# Records excerpted from a collection:
____

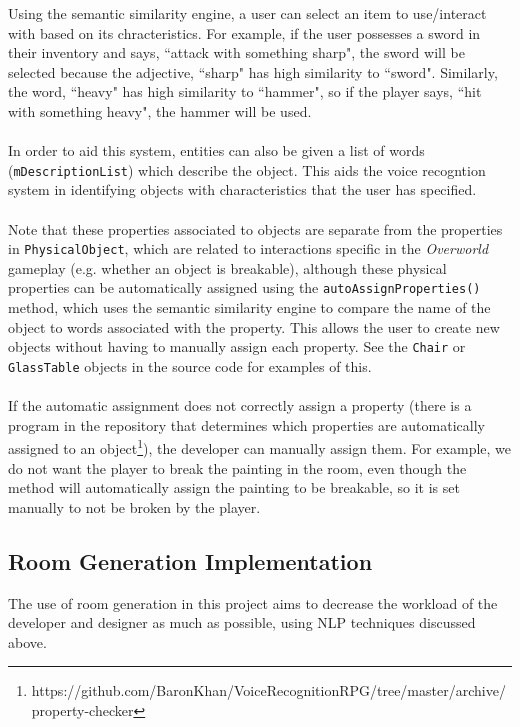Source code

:\documentclass[11pt]{article}
\begin{document}
Using the semantic similarity engine, a user can select an item to use/interact with based on its chracteristics. For example, if the user possesses a sword in their inventory and says, ``attack with something sharp", the sword will be selected because the adjective, ``sharp" has high similarity to ``sword". Similarly, the word, ``heavy" has high similarity to ``hammer", so if the player says, ``hit with something heavy", the hammer will be used.
\\
\\
In order to aid this system, entities can also be given a list of words (\texttt{mDescriptionList}) which describe the object.  This aids the voice recogntion system in identifying objects with characteristics that the user has specified.
\\
\\
Note that these properties associated to objects are separate from the properties in \texttt{PhysicalObject}, which are related to interactions specific in the \textit{Overworld} gameplay (e.g. whether an object is breakable), although these physical properties can be automatically assigned using the \texttt{autoAssignProperties()} method, which uses the semantic similarity engine to compare the name of the object to words associated with the property. This allows the user to create new objects without having to manually assign each property. See the \texttt{Chair} or \texttt{GlassTable} objects in the source code for examples of this.
\\
\\
If the automatic assignment does not correctly assign a property (there is a program in the repository that determines which properties are automatically assigned  to an object\footnote{https://github.com/BaronKhan/VoiceRecognitionRPG/tree/master/archive/property-checker}), the developer can manually assign them. For example, we do not want the player to break the painting in the room, even though the method will automatically assign the painting to be breakable, so it is set manually to not be broken by the player.

\label{section:obj-properties-wordnet}

\subsection{Room Generation Implementation}
\label{section:room-generation}

The use of room generation in this project aims to decrease the workload of the developer and designer as much as possible, using NLP techniques discussed above.
\end{document}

____

Transcribe the records verbatim, excluding pictures.

# Expected answer:
Source code

:\documentclass[11pt]{article}
\begin{document}
Using the semantic similarity engine, a user can select an item to use/interact with based on its chracteristics. For example, if the user possesses a sword in their inventory and says, ``attack with something sharp", the sword will be selected because the adjective, ``sharp" has high similarity to ``sword". Similarly, the word, ``heavy" has high similarity to ``hammer", so if the player says, ``hit with something heavy", the hammer will be used.
\\
\\
In order to aid this system, entities can also be given a list of words (\texttt{mDescriptionList}) which describe the object.  This aids the voice recogntion system in identifying objects with characteristics that the user has specified.
\\
\\
Note that these properties associated to objects are separate from the properties in \texttt{PhysicalObject}, which are related to interactions specific in the \textit{Overworld} gameplay (e.g. whether an object is breakable), although these physical properties can be automatically assigned using the \texttt{autoAssignProperties()} method, which uses the semantic similarity engine to compare the name of the object to words associated with the property. This allows the user to create new objects without having to manually assign each property. See the \texttt{Chair} or \texttt{GlassTable} objects in the source code for examples of this.
\\
\\
If the automatic assignment does not correctly assign a property (there is a program in the repository that determines which properties are automatically assigned  to an object\footnote{https://github.com/BaronKhan/VoiceRecognitionRPG/tree/master/archive/property-checker}), the developer can manually assign them. For example, we do not want the player to break the painting in the room, even though the method will automatically assign the painting to be breakable, so it is set manually to not be broken by the player.

\label{section:obj-properties-wordnet}

\subsection{Room Generation Implementation}
\label{section:room-generation}

The use of room generation in this project aims to decrease the workload of the developer and designer as much as possible, using NLP techniques discussed above.
\end{document}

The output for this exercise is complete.